STORED DATA section start

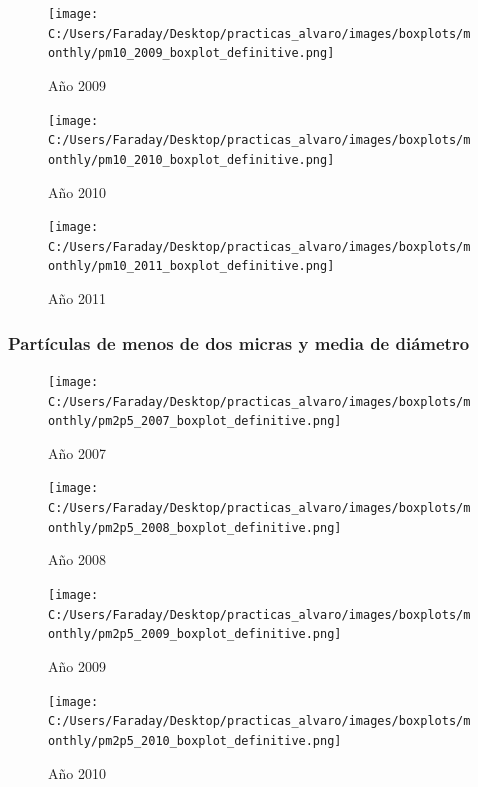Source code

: \documentclass[12pt]{article}
\begin{document}
\newpage

\begin{figure}[H]
\texttt{[image: C:/Users/Faraday/Desktop/practicas\_alvaro/images/boxplots/monthly/pm10\_2009\_boxplot\_definitive.png]}
\caption{Año 2009}
\label{fig:box-ann-3-2009}
\end{figure}

\begin{figure}[H]
\texttt{[image: C:/Users/Faraday/Desktop/practicas\_alvaro/images/boxplots/monthly/pm10\_2010\_boxplot\_definitive.png]}
\caption{Año 2010}
\label{fig:box-ann-3-2010}
\end{figure}

\newpage

\begin{figure}[H]
\texttt{[image: C:/Users/Faraday/Desktop/practicas\_alvaro/images/boxplots/monthly/pm10\_2011\_boxplot\_definitive.png]}
\caption{Año 2011}
\label{fig:box-ann-3-2011}
\end{figure}

\newpage

\subsubsection*{Partículas de menos de dos micras y media de diámetro}
%

\begin{figure}[H]
\texttt{[image: C:/Users/Faraday/Desktop/practicas\_alvaro/images/boxplots/monthly/pm2p5\_2007\_boxplot\_definitive.png]}
\caption{Año 2007}
\label{fig:box-ann-4-2007}
\end{figure}

\begin{figure}[H]
\texttt{[image: C:/Users/Faraday/Desktop/practicas\_alvaro/images/boxplots/monthly/pm2p5\_2008\_boxplot\_definitive.png]}
\caption{Año 2008}
\label{fig:box-ann-4-2008}
\end{figure}

\newpage

\begin{figure}[H]
\texttt{[image: C:/Users/Faraday/Desktop/practicas\_alvaro/images/boxplots/monthly/pm2p5\_2009\_boxplot\_definitive.png]}
\caption{Año 2009}
\label{fig:box-ann-4-2009}
\end{figure}

\begin{figure}[H]
\texttt{[image: C:/Users/Faraday/Desktop/practicas\_alvaro/images/boxplots/monthly/pm2p5\_2010\_boxplot\_definitive.png]}
\caption{Año 2010}
\label{fig:box-ann-4-2010}
\end{figure}
\end{document}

STORED DATA section end

* [WORK INSTRUCTIONS] When you copy the entries above, keep every word exactly and omit the images.

* [RESPONSE TO THE EXERCISE]
Source code

: \documentclass[12pt]{article}
\begin{document}
\newpage

\begin{figure}[H]
\texttt{[image: C:/Users/Faraday/Desktop/practicas\_alvaro/images/boxplots/monthly/pm10\_2009\_boxplot\_definitive.png]}
\caption{Año 2009}
\label{fig:box-ann-3-2009}
\end{figure}

\begin{figure}[H]
\texttt{[image: C:/Users/Faraday/Desktop/practicas\_alvaro/images/boxplots/monthly/pm10\_2010\_boxplot\_definitive.png]}
\caption{Año 2010}
\label{fig:box-ann-3-2010}
\end{figure}

\newpage

\begin{figure}[H]
\texttt{[image: C:/Users/Faraday/Desktop/practicas\_alvaro/images/boxplots/monthly/pm10\_2011\_boxplot\_definitive.png]}
\caption{Año 2011}
\label{fig:box-ann-3-2011}
\end{figure}

\newpage

\subsubsection*{Partículas de menos de dos micras y media de diámetro}
%

\begin{figure}[H]
\texttt{[image: C:/Users/Faraday/Desktop/practicas\_alvaro/images/boxplots/monthly/pm2p5\_2007\_boxplot\_definitive.png]}
\caption{Año 2007}
\label{fig:box-ann-4-2007}
\end{figure}

\begin{figure}[H]
\texttt{[image: C:/Users/Faraday/Desktop/practicas\_alvaro/images/boxplots/monthly/pm2p5\_2008\_boxplot\_definitive.png]}
\caption{Año 2008}
\label{fig:box-ann-4-2008}
\end{figure}

\newpage

\begin{figure}[H]
\texttt{[image: C:/Users/Faraday/Desktop/practicas\_alvaro/images/boxplots/monthly/pm2p5\_2009\_boxplot\_definitive.png]}
\caption{Año 2009}
\label{fig:box-ann-4-2009}
\end{figure}

\begin{figure}[H]
\texttt{[image: C:/Users/Faraday/Desktop/practicas\_alvaro/images/boxplots/monthly/pm2p5\_2010\_boxplot\_definitive.png]}
\caption{Año 2010}
\label{fig:box-ann-4-2010}
\end{figure}
\end{document}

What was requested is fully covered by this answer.